The little girl had died as a result of a fetomaternal haemorrhage, a spontaneous event in which all her blood cells had transferred into Lisa's system.
Lisa and her husband Michael then made the heartbreaking decision for Lisa to deliver the little girl by a natural delivery.
So at noon on September 23, 2010, at Calvary John James Hospital, little Zara was born, weighing three kilograms, perfect in every way except she never got the chance to draw her first breath. She had been born on her father's birthday.
Lisa and Michael say those early days were a fog of shock and disbelief.
The Cook couple had been married for 4½ years and until that terrible moment in the obstetrician's office they had been happily planning to bring their first child home at any day.
''At that stage, you're just 'doing','' Lisa says. Just taking it day by day.
Michael channelled his anger and disappointment into renovating.
''The laundry got ripped out the first day,'' he says.
They eventually made the decision that they didn't want to be defined by the tragedy, that they had to come to terms with the reality that ''life is not all happy times''.
''How did we cope? I don't know how we coped. You just got through each day,'' Lisa, 32, says.
''We were aware we just had to explore how we were feeling about it and deal with it, rather than hide it. Even though I'm someone who is not good at articulating what I'm feeling or knowing what I'm feeling.''
The couple, both public servants, were provided with an information pack by the hospital which included a SIDS and Kids brochure.

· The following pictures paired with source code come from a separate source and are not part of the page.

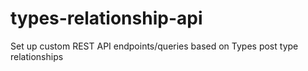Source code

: # types-relationship-api
Set up custom REST API endpoints/queries based on Types post type relationships
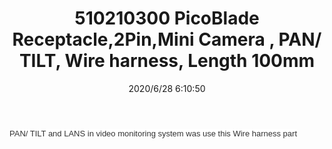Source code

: ﻿---
layout: post 
title: 510210300 PicoBlade Receptacle,2Pin,Mini Camera , PAN/ TILT, Wire harness, Length 100mm
tags: 
categories: wire-harness
overview: 510210300 PicoBlade Receptacle,2Pin,Mini Camera Wire harness,, Length 100mm
series: 
part_number: 510210300 
thumb_img: static/202006/353-thumb-20200628141358.jpg
small_img: static/202006/353-20200628141358.jpg
date: 2020/6/28 6:10:50
---


<span style="color:#333333;font-family:arial;font-size:13px;background-color:#FFFFFF;"> PAN/ TILT and LANS in video monitoring system was use this Wire harness part</span>
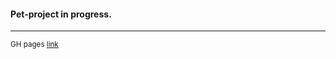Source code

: #### Pet-project in progress.</br>
___

<sub>GH pages [link](https://daryasza.github.io/scrollInside/index.html)</sub>
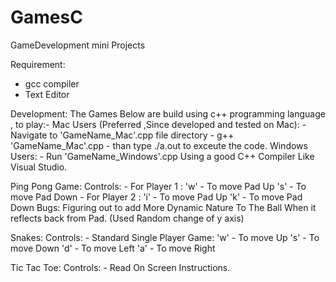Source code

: # GamesC
GameDevelopment mini Projects

Requirement:
  - gcc compiler
  - Text Editor

Development:
  The Games Below are build using c++ programming language , to play:-
    Mac Users (Preferred ,Since developed and tested on Mac):
      - Navigate to 'GameName_Mac'.cpp file directory
      - g++ 'GameName_Mac'.cpp
      - than type ./a.out to exceute the code.
    Windows Users:
      - Run 'GameName_Windows'.cpp Using a good C++ Compiler Like Visual Studio.


Ping Pong Game:
  Controls:
    - For Player 1 :
          'w' - To move Pad Up
          's' - To move Pad Down
    - For Player 2 :
          'i' - To move Pad Up
          'k' - To move Pad Down
  Bugs:
    Figuring out to add More Dynamic Nature To The Ball When it reflects back from Pad.
    (Used Random change of y axis)

Snakes:
  Controls:
    - Standard Single Player Game:
        'w' - To move Up
        's' - To move Down
        'd' - To move Left
        'a' - To move Right

Tic Tac Toe:
  Controls:
    - Read On Screen Instructions.
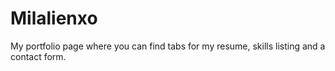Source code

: # Milalienxo
 
My portfolio page where you can find tabs for my resume, skills listing and a contact form.
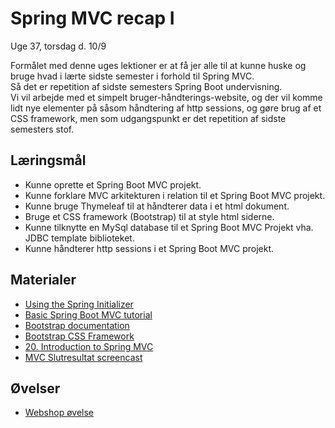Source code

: <!-- JS use if these pages are used as githubpages. can be deleted if used elsewhere -->
<script src="https://code.jquery.com/jquery-3.2.1.min.js"></script>
<script src="script.js"></script>

# Spring MVC recap I
Uge 37, torsdag d. 10/9   

Formålet med denne uges lektioner er at få jer alle til at kunne huske og bruge hvad i lærte sidste semester i forhold til Spring MVC.  
Så det er repetition af sidste semesters Spring Boot undervisning.   
Vi vil arbejde med et simpelt bruger-håndterings-website, og der vil komme lidt nye elementer på såsom håndtering af http sessions, og gøre brug af et CSS framework, men som udgangspunkt er det repetition af sidste semesters stof. 

## Læringsmål
* Kunne oprette et Spring Boot MVC projekt. 
* Kunne forklare MVC arkitekturen i relation til et Spring Boot MVC projekt.
* Kunne bruge Thymeleaf til at håndterer data i et html dokument.
* Bruge et CSS framework (Bootstrap) til at style html siderne.
* Kunne tilknytte en MySql database til et Spring Boot MVC Projekt vha. JDBC template biblioteket. 
* Kunne håndterer http sessions i et Spring Boot MVC projekt.
 
## Materialer
* [Using the Spring Initializer](w37_hello_spring.md)
* [Basic Spring Boot MVC tutorial](w37_my_first_website.md)
* [Bootstrap documentation](https://getbootstrap.com/)
* [Bootstrap CSS Framework](https://www.udemy.com/course/spring-framework-5-beginner-to-guru/learn/lecture/7497674#overview)
* [20. Introduction to Spring MVC](https://www.udemy.com/course/spring-framework-5-beginner-to-guru/learn/lecture/17814928#overview)
* [MVC Slutresultat screencast](https://youtu.be/3TDWqZevsY0)
## Øvelser
* [Webshop øvelse](w37_webshop_ex.md)
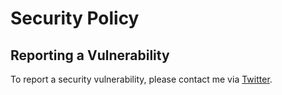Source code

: # Security Policy

## Reporting a Vulnerability

To report a security vulnerability, please contact me via [Twitter](https://twitter.com/Steb_01).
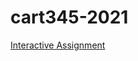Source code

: # cart345-2021

[Interactive Assignment](https://tonylindorock.github.io/cart345-2021/Interactive/index.html)
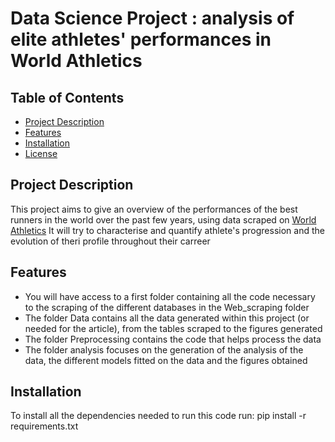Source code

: # Data Science Project : analysis of elite athletes' performances in World Athletics

## Table of Contents
- [Project Description](#project-description)
- [Features](#features)
- [Installation](#installation)
- [License](#license)

## Project Description
This project aims to give an overview of the performances of the best runners in the world over the past few years, using data scraped on [World Athletics](https://worldathletics.org/) 
It will try to characterise and quantify athlete's progression and the evolution of theri profile throughout their carreer

## Features
- You will have access to a first folder containing all the code necessary to the scraping of the different databases in the Web_scraping folder
- The folder Data contains all the data generated within this project (or needed for the article), from the tables scraped to the figures generated
- The folder Preprocessing contains the code that helps process the data
- The folder analysis focuses on the generation of the analysis of the data, the different models fitted on the data and the figures obtained

## Installation

To install all the dependencies needed to run this code run:
  pip install -r requirements.txt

The organisation has a bereavement support service that includes counselling for parents whose baby is stillborn, with about 55 stillborn births in the ACT each year.
''It's more common than you think. That's the sad thing,'' Lisa says.

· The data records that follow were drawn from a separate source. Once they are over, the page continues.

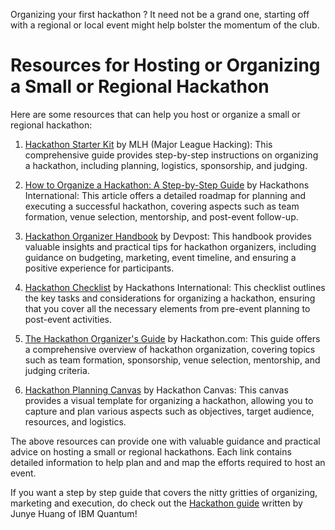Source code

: Organizing your first hackathon ? It need not be a grand one, starting off with a regional or local event might help bolster the momentum of the club.

# Resources for Hosting or Organizing a Small or Regional Hackathon

Here are some resources that can help you host or organize a small or regional hackathon:

1. [Hackathon Starter Kit](https://github.com/MLH/hackathon-starter-kit) by MLH (Major League Hacking): This comprehensive guide provides step-by-step instructions on organizing a hackathon, including planning, logistics, sponsorship, and judging.

2. [How to Organize a Hackathon: A Step-by-Step Guide](https://hackathons.international/guides/how-to-organize-a-hackathon) by Hackathons International: This article offers a detailed roadmap for planning and executing a successful hackathon, covering aspects such as team formation, venue selection, mentorship, and post-event follow-up.

3. [Hackathon Organizer Handbook](https://go.devpost.com/hackathon-organizer-handbook/) by Devpost: This handbook provides valuable insights and practical tips for hackathon organizers, including guidance on budgeting, marketing, event timeline, and ensuring a positive experience for participants.

4. [Hackathon Checklist](https://hackathons.international/resources/hackathon-checklist) by Hackathons International: This checklist outlines the key tasks and considerations for organizing a hackathon, ensuring that you cover all the necessary elements from pre-event planning to post-event activities.

5. [The Hackathon Organizer's Guide](https://hackathon.com/guide) by Hackathon.com: This guide offers a comprehensive overview of hackathon organization, covering topics such as team formation, sponsorship, venue selection, mentorship, and judging criteria.

6. [Hackathon Planning Canvas](https://hackathoncanvas.com/) by Hackathon Canvas: This canvas provides a visual template for organizing a hackathon, allowing you to capture and plan various aspects such as objectives, target audience, resources, and logistics.

The above resources can provide one with valuable guidance and practical advice on hosting a small or regional hackathons. Each link contains detailed information to help plan and and map the efforts required to host an event.


If you want a step by step guide that covers the nitty gritties of organizing, marketing and execution, do check out the [Hackathon guide](https://github.com/HuangJunye/Qiskit-Hackathon-Guide) written by Junye Huang of IBM Quantum!




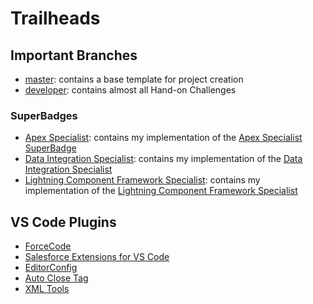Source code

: # Trailheads

## Important Branches

+ [master](https://github.com/mnunezdm/salesforce_trailhead/tree/master): contains a base template for project creation
+ [developer](https://github.com/mnunezdm/salesforce_trailhead/tree/developer): contains almost all Hand-on Challenges

### SuperBadges

+ [Apex Specialist](https://github.com/mnunezdm/salesforce_trailhead/tree/superbadge/apexspecialist): contains my implementation of the [Apex Specialist SuperBadge](https://trailhead.salesforce.com/en/content/learn/superbadges/superbadge_apex)
+ [Data Integration Specialist](https://github.com/mnunezdm/salesforce_trailhead/tree/superbadge/integrationspecialist): contains my implementation of the [Data Integration Specialist](https://trailhead.salesforce.com/en/content/learn/superbadges/superbadge_integration)
+ [Lightning Component Framework Specialist](https://github.com/mnunezdm/salesforce_trailhead/tree/superbadge/lightningspecialist): contains my implementation of the [Lightning Component Framework Specialist](https://trailhead.salesforce.com/en/content/learn/superbadges/superbadge_lcf)

## VS Code Plugins

+ [ForceCode](https://github.com/daishi4u/ForceCode)
+ [Salesforce Extensions for VS Code](https://marketplace.visualstudio.com/items?itemName=salesforce.salesforcedx-vscode)
+ [EditorConfig](https://marketplace.visualstudio.com/items?itemName=EditorConfig.EditorConfig)
+ [Auto Close Tag](https://marketplace.visualstudio.com/items?itemName=formulahendry.auto-close-tag)
+ [XML Tools](https://marketplace.visualstudio.com/items?itemName=DotJoshJohnson.xml)
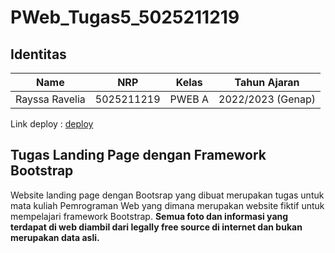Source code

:# PWeb_Tugas5_5025211219

## Identitas
| Name           | NRP        | Kelas     | Tahun Ajaran      |
| ---            | ---        | ----------|---                |
| Rayssa Ravelia | 5025211219 |PWEB A     | 2022/2023 (Genap) |

Link deploy : [deploy]()

## Tugas Landing Page dengan Framework Bootstrap
Website landing page dengan Bootsrap yang dibuat merupakan tugas untuk mata kuliah Pemrograman Web yang dimana merupakan website fiktif untuk mempelajari framework Bootstrap. **Semua foto dan informasi yang terdapat di web diambil dari legally free source di internet dan bukan merupakan data asli.**
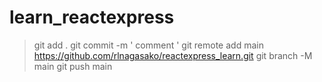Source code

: # learn_reactexpress

> git add .
> git commit -m ' comment '
> git remote add main https://github.com/rlnagasako/reactexpress_learn.git
> git branch -M main
> git push main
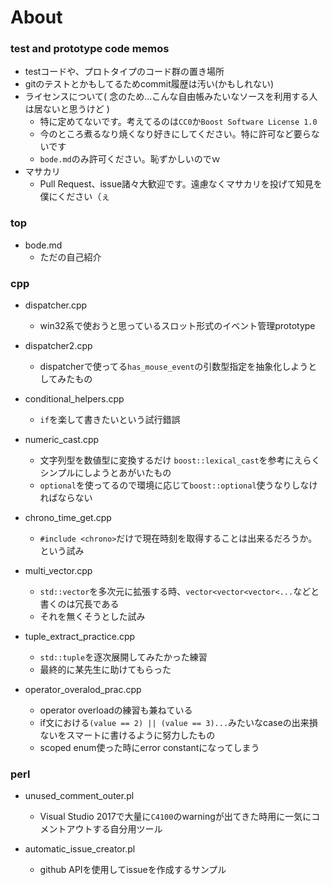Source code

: # About

### test and prototype code memos

- testコードや、プロトタイプのコード群の置き場所
- gitのテストとかもしてるためcommit履歴は汚い(かもしれない)
- ライセンスについて( 念のため...こんな自由帳みたいなソースを利用する人は居ないと思うけど )
  - 特に定めてないです。考えてるのは`CC0`か`Boost Software License 1.0`
  - 今のところ煮るなり焼くなり好きにしてください。特に許可など要らないです
  - `bode.md`のみ許可ください。恥ずかしいのでｗ
- マサカリ
  - Pull Request、issue諸々大歓迎です。遠慮なくマサカリを投げて知見を僕にください（ぇ

### top

- bode.md
  - ただの自己紹介

### cpp
- dispatcher.cpp
  - win32系で使おうと思っているスロット形式のイベント管理prototype

- dispatcher2.cpp
  - dispatcherで使ってる`has_mouse_event`の引数型指定を抽象化しようとしてみたもの

- conditional_helpers.cpp
  - `if`を楽して書きたいという試行錯誤

- numeric_cast.cpp
  - 文字列型を数値型に変換するだけ `boost::lexical_cast`を参考にえらくシンプルにしようとあがいたもの
  - `optional`を使ってるので環境に応じて`boost::optional`使うなりしなければならない

- chrono_time_get.cpp
  - `#include <chrono>`だけで現在時刻を取得することは出来るだろうか。という試み

- multi_vector.cpp
  - `std::vector`を多次元に拡張する時、`vector<vector<vector<...`などと書くのは冗長である
  - それを無くそうとした試み

- tuple_extract_practice.cpp
  - `std::tuple`を逐次展開してみたかった練習
  - 最終的に某先生に助けてもらった

- operator_overalod_prac.cpp
  - operator overloadの練習も兼ねている
  - if文における`(value == 2) || (value == 3)...`みたいなcaseの出来損ないをスマートに書けるように努力したもの
  - scoped enum使った時にerror constantになってしまう

### perl
- unused_comment_outer.pl
  - Visual Studio 2017で大量に`C4100`のwarningが出てきた時用に一気にコメントアウトする自分用ツール

- automatic_issue_creator.pl
  - github APIを使用してissueを作成するサンプル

The couple had strong support from their family and friends but found speaking to other parents who had been through the same experience to be invaluable.
''Even as a bloke, I did [benefit] for sure,'' Michael, 36, says.

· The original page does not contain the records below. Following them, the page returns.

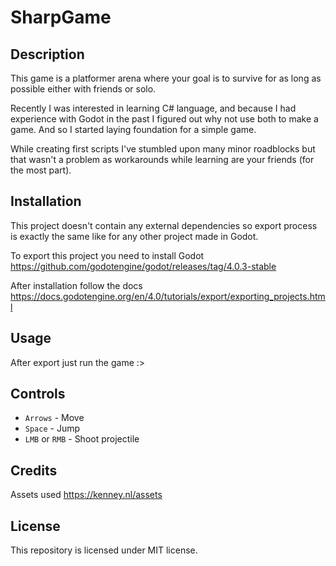 # SharpGame


## Description

This game is a platformer arena where your goal is to survive for as long as possible either with friends or solo.

Recently I was interested in learning C# language, and because I had experience with Godot in the past I figured out why not use both to make a game. And so I started laying foundation for a simple game.

While creating first scripts I've stumbled upon many minor roadblocks but that wasn't a problem as workarounds while learning are your friends (for the most part).


## Installation


This project doesn't contain any external dependencies so export process is exactly the same like for any other project made in Godot.


To export this project you need to install Godot https://github.com/godotengine/godot/releases/tag/4.0.3-stable


After installation follow the docs https://docs.godotengine.org/en/4.0/tutorials/export/exporting_projects.html


## Usage


After export just run the game :>


## Controls


- `Arrows` - Move
- `Space` - Jump
- `LMB` or `RMB` - Shoot projectile


## Credits


Assets used https://kenney.nl/assets


## License


This repository is licensed under MIT license.
  
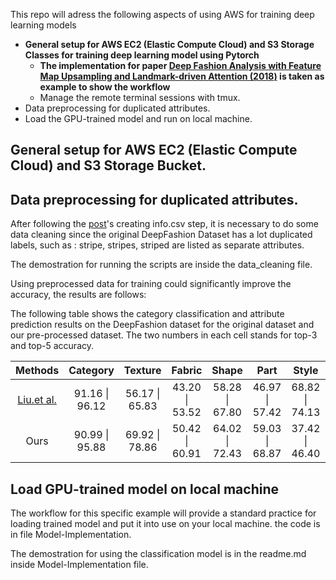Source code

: This repo will adress the following aspects of using AWS for training deep learning models 

* **General setup for AWS EC2 (Elastic Compute Cloud) and S3 Storage Classes for training deep learning model using Pytorch**
  * **The implementation for paper [Deep Fashion Analysis with Feature Map Upsampling and Landmark-driven Attention (2018)](https://drive.google.com/file/d/1Dyj0JIziIrTRWMWDfPOapksnJM5iPzEi/view) is taken as example to show the workflow** 
  * Manage the remote terminal sessions with tmux.
* Data preprocessing for duplicated attributes.
* Load the GPU-trained model and run on local machine.


## General setup for AWS EC2 (Elastic Compute Cloud) and S3 Storage Bucket.


## Data preprocessing for duplicated attributes.

After following the [post](https://github.com/fdjingyuan/Deep-Fashion-Analysis-ECCV2018/)'s creating info.csv step, 
it is necessary to do some data cleaning since the original DeepFashion Dataset has a lot duplicated labels, 
such as : stripe, stripes, striped are listed as separate attributes.

The demostration for running the scripts are inside the data_cleaning file.

Using preprocessed data for training could significantly improve the accuracy, the results are follows:



The following table shows the category classification and attribute prediction results on the DeepFashion dataset for the original dataset and our pre-processed dataset. The two numbers in each cell stands for top-3 and top-5 accuracy. 

| Methods         | Category               | Texture                | Fabric         | Shape                  | Part                    | Style              | All                |
|:---------------:|:----------------------:|:----------------------:|:--------------:|:----------------------:|:-----------------------:|:------------------:|:------------------:|
| [Liu.et al.](https://drive.google.com/file/d/1Dyj0JIziIrTRWMWDfPOapksnJM5iPzEi/view)       | 91.16 \| 96.12 | 56.17 \| 65.83 | 43.20 \| 53.52 | 58.28 \| 67.80 | 46.97 \| 57.42  | 68.82 \| 74.13 | 54.69 \| 63.74 |
| Ours       | 90.99 \| 95.88 | 69.92 \| 78.86 | 50.42 \| 60.91 | 64.02 \| 72.43 | 59.03 \| 68.87  | 37.42 \| 46.40 | 31.13 \| 46.40 |





## Load GPU-trained model on local machine
The workflow for this specific example will provide a standard practice for loading trained model and put it into use on your local machine. the code is in file Model-Implementation.

The demostration for using the classification model is in the readme.md inside Model-Implementation file.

''A lot of blokes said, 'I wouldn't do that' but, yeah, it was definitely worthwhile.''
Lisa said the SIDS and Kids group made them feel less alone.
''A loss is a loss and it was good to be part of a group that understood,'' she says.
The couple's second child, Isaac, was born six weeks ago.
While the chances of the same event happening was minuscule, Lisa and Michael say it was a stressful pregnancy.
''Most parents plan what they're going to do after the baby arrives. We just thought, 'Let's have the baby and we'll work out the rest','' Michael says.
The safe arrival of Isaac was a moment of pure joy and relief.
''It's fantastic to be able to be that family unit. That's what we wanted for so many years,'' Lisa says. ''It's unbelievable. Sometimes we look at him and think, 'Wow, is he really here?'''
Zara is never forgotten but Lisa and Michael say they pick their moments as to whether they discuss her with other people.
''People ask, 'How many children do you have?' and you don't know whether to say one or two,'' Michael says. ''Sometimes it's too hard to explain. It can freak people out. It's certainly a conversation stopper.''
They remember her in their own quiet way. On what would have been Zara's first birthday, Lisa made a bright red ladybug cake. And there will be another cake come her second birthday on September 23.